What the task requires => Pictures excluded, please retype exactly the lines from the start of the data through the line that contains "Lightweight ruby library", both ends kept, and nothing beyond them.

○ ○ ○ ○

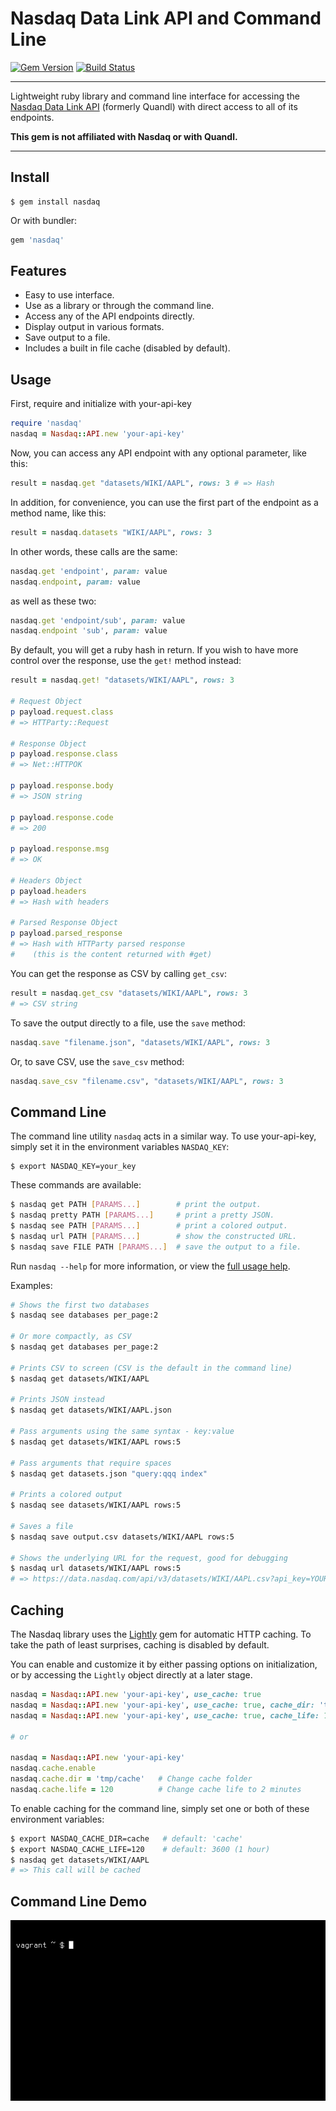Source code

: # Nasdaq Data Link API and Command Line

[![Gem Version](https://badge.fury.io/rb/nasdaq.svg)](https://badge.fury.io/rb/nasdaq)
[![Build Status](https://github.com/DannyBen/nasdaq/workflows/Test/badge.svg)](https://github.com/DannyBen/nasdaq/actions?query=workflow%3ATest)

---

Lightweight ruby library and command line interface for accessing the 
[Nasdaq Data Link API][1] (formerly Quandl) with direct access to all of its
endpoints.

**This gem is not affiliated with Nasdaq or with Quandl.**

---

## Install

```
$ gem install nasdaq
```

Or with bundler:

```ruby
gem 'nasdaq'
```


## Features

* Easy to use interface.
* Use as a library or through the command line.
* Access any of the API endpoints directly.
* Display output in various formats.
* Save output to a file.
* Includes a built in file cache (disabled by default).


## Usage

First, require and initialize with your-api-key

```ruby
require 'nasdaq'
nasdaq = Nasdaq::API.new 'your-api-key'
```

Now, you can access any API endpoint with any optional parameter, like
this:

```ruby
result = nasdaq.get "datasets/WIKI/AAPL", rows: 3 # => Hash
```

In addition, for convenience, you can use the first part of the endpoint as
a method name, like this:

```ruby
result = nasdaq.datasets "WIKI/AAPL", rows: 3
```

In other words, these calls are the same:

```ruby
nasdaq.get 'endpoint', param: value
nasdaq.endpoint, param: value
```

as well as these two:

```ruby
nasdaq.get 'endpoint/sub', param: value
nasdaq.endpoint 'sub', param: value
```

By default, you will get a ruby hash in return. If you wish to have more 
control over the response, use the `get!` method instead:

```ruby
result = nasdaq.get! "datasets/WIKI/AAPL", rows: 3

# Request Object
p payload.request.class
# => HTTParty::Request

# Response Object
p payload.response.class
# => Net::HTTPOK

p payload.response.body
# => JSON string

p payload.response.code
# => 200

p payload.response.msg
# => OK

# Headers Object
p payload.headers
# => Hash with headers

# Parsed Response Object
p payload.parsed_response
# => Hash with HTTParty parsed response 
#    (this is the content returned with #get)
```

You can get the response as CSV by calling `get_csv`:

```ruby
result = nasdaq.get_csv "datasets/WIKI/AAPL", rows: 3
# => CSV string
```

To save the output directly to a file, use the `save` method:

```ruby
nasdaq.save "filename.json", "datasets/WIKI/AAPL", rows: 3
```

Or, to save CSV, use the `save_csv` method:

```ruby
nasdaq.save_csv "filename.csv", "datasets/WIKI/AAPL", rows: 3
```


## Command Line

The command line utility `nasdaq` acts in a similar way. To use your-api-key,
simply set it in the environment variables `NASDAQ_KEY`:

```
$ export NASDAQ_KEY=your_key
```

These commands are available:

```bash
$ nasdaq get PATH [PARAMS...]        # print the output.  
$ nasdaq pretty PATH [PARAMS...]     # print a pretty JSON.  
$ nasdaq see PATH [PARAMS...]        # print a colored output.  
$ nasdaq url PATH [PARAMS...]        # show the constructed URL.  
$ nasdaq save FILE PATH [PARAMS...]  # save the output to a file.  
```

Run `nasdaq --help` for more information, or view the [full usage help][2].

Examples:

```bash
# Shows the first two databases 
$ nasdaq see databases per_page:2

# Or more compactly, as CSV
$ nasdaq get databases per_page:2

# Prints CSV to screen (CSV is the default in the command line)
$ nasdaq get datasets/WIKI/AAPL

# Prints JSON instead
$ nasdaq get datasets/WIKI/AAPL.json

# Pass arguments using the same syntax - key:value
$ nasdaq get datasets/WIKI/AAPL rows:5

# Pass arguments that require spaces
$ nasdaq get datasets.json "query:qqq index"

# Prints a colored output
$ nasdaq see datasets/WIKI/AAPL rows:5

# Saves a file
$ nasdaq save output.csv datasets/WIKI/AAPL rows:5

# Shows the underlying URL for the request, good for debugging
$ nasdaq url datasets/WIKI/AAPL rows:5
# => https://data.nasdaq.com/api/v3/datasets/WIKI/AAPL.csv?api_key=YOUR_KEY&rows=5
```

## Caching

The Nasdaq library uses the [Lightly][3] gem for automatic HTTP caching.
To take the path of least surprises, caching is disabled by default.

You can enable and customize it by either passing options on 
initialization, or by accessing the `Lightly` object directly at 
a later stage.

```ruby
nasdaq = Nasdaq::API.new 'your-api-key', use_cache: true
nasdaq = Nasdaq::API.new 'your-api-key', use_cache: true, cache_dir: 'tmp'
nasdaq = Nasdaq::API.new 'your-api-key', use_cache: true, cache_life: 120

# or 

nasdaq = Nasdaq::API.new 'your-api-key'
nasdaq.cache.enable
nasdaq.cache.dir = 'tmp/cache'   # Change cache folder
nasdaq.cache.life = 120          # Change cache life to 2 minutes
```

To enable caching for the command line, simply set one or both of 
these environment variables:

```bash
$ export NASDAQ_CACHE_DIR=cache   # default: 'cache'
$ export NASDAQ_CACHE_LIFE=120    # default: 3600 (1 hour)
$ nasdaq get datasets/WIKI/AAPL
# => This call will be cached
```


## Command Line Demo

![Demo](https://raw.githubusercontent.com/DannyBen/nasdaq/master/demo.gif "Demo")

[1]: https://docs.data.nasdaq.com/docs/getting-started
[2]: https://github.com/DannyBen/nasdaq/blob/master/lib/nasdaq/docopt.txt
[3]: https://github.com/DannyBen/lightly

○ ○ ○ ○

Answer to the problem =>
Source code

: # Nasdaq Data Link API and Command Line

[![Gem Version](https://badge.fury.io/rb/nasdaq.svg)](https://badge.fury.io/rb/nasdaq)
[![Build Status](https://github.com/DannyBen/nasdaq/workflows/Test/badge.svg)](https://github.com/DannyBen/nasdaq/actions?query=workflow%3ATest)

---

Lightweight ruby library and command line interface for accessing the 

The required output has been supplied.